■ **Required action**
Write out a word-for-word repetition of the lines that come before the line containing "Como podemos ver" in the listing below, along with that line itself, omitting pictures.

■ **Data shown**
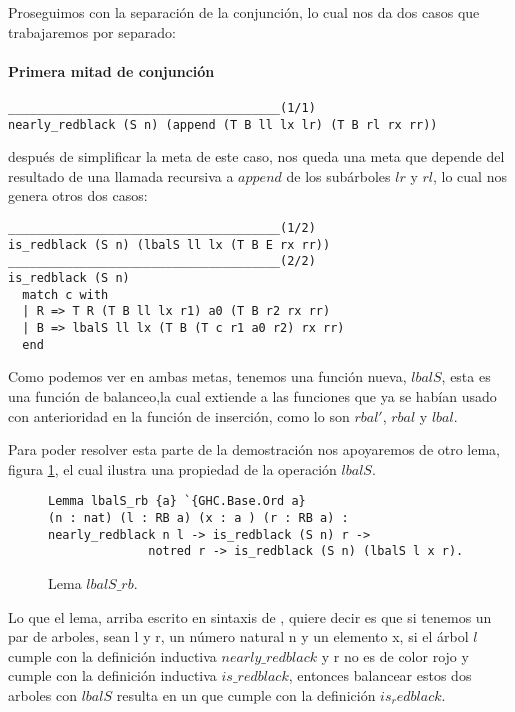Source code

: Proseguimos con la separaci\'on de la conjunci\'on, lo cual nos da dos casos que trabajaremos por
separado:

\paragraph{Primera mitad de conjunci\'on}

\begin{verbatim}
______________________________________(1/1)
nearly_redblack (S n) (append (T B ll lx lr) (T B rl rx rr))
\end{verbatim}

después de simplificar la meta de este caso, nos queda una meta que depende del resultado de una
llamada recursiva a $append$ de los subárboles $lr$ y $rl$, lo cual nos genera otros dos casos:

\begin{verbatim}
______________________________________(1/2)
is_redblack (S n) (lbalS ll lx (T B E rx rr))
______________________________________(2/2)
is_redblack (S n)
  match c with
  | R => T R (T B ll lx r1) a0 (T B r2 rx rr)
  | B => lbalS ll lx (T B (T c r1 a0 r2) rx rr)
  end
\end{verbatim}

Como podemos ver en ambas metas, tenemos una funci\'on nueva, $lbalS$, esta es una funci\'on de
balanceo,la cual extiende a las funciones que ya se habían usado con anterioridad en la funci\'on
de inserci\'on, como lo son $rbal'$, $rbal$ y $lbal$.

Para poder resolver esta parte de la demostraci\'on nos apoyaremos de otro lema, figura
\ref{lema_5}, el cual ilustra una propiedad de la operaci\'on $lbalS$.

\begin{figure}[!ht]
\centering
\captionsetup{justification=centering}
\begin{verbatim}
Lemma lbalS_rb {a} `{GHC.Base.Ord a}
(n : nat) (l : RB a) (x : a ) (r : RB a) :
nearly_redblack n l -> is_redblack (S n) r ->
              notred r -> is_redblack (S n) (lbalS l x r).
\end{verbatim}
\caption{Lema $lbalS\_rb$.}
\label{lema_5}
\end{figure}


Lo que el lema, arriba escrito en sintaxis de {\coq}, quiere decir es que si tenemos un par de
arboles, sean l y r, un n\'umero natural n y un elemento x, si el \'arbol $l$ cumple con la
definici\'on inductiva $nearly\_redblack$ y r no es de color rojo y cumple con la definici\'on
inductiva $is\_redblack$, entonces balancear estos dos arboles con $lbalS$ resulta en un {\arn}
que cumple con la definici\'on $is_redblack$.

■ **Output below**
Source code

: Proseguimos con la separaci\'on de la conjunci\'on, lo cual nos da dos casos que trabajaremos por
separado:

\paragraph{Primera mitad de conjunci\'on}

\begin{verbatim}
______________________________________(1/1)
nearly_redblack (S n) (append (T B ll lx lr) (T B rl rx rr))
\end{verbatim}

después de simplificar la meta de este caso, nos queda una meta que depende del resultado de una
llamada recursiva a $append$ de los subárboles $lr$ y $rl$, lo cual nos genera otros dos casos:

\begin{verbatim}
______________________________________(1/2)
is_redblack (S n) (lbalS ll lx (T B E rx rr))
______________________________________(2/2)
is_redblack (S n)
  match c with
  | R => T R (T B ll lx r1) a0 (T B r2 rx rr)
  | B => lbalS ll lx (T B (T c r1 a0 r2) rx rr)
  end
\end{verbatim}

Como podemos ver en ambas metas, tenemos una funci\'on nueva, $lbalS$, esta es una funci\'on de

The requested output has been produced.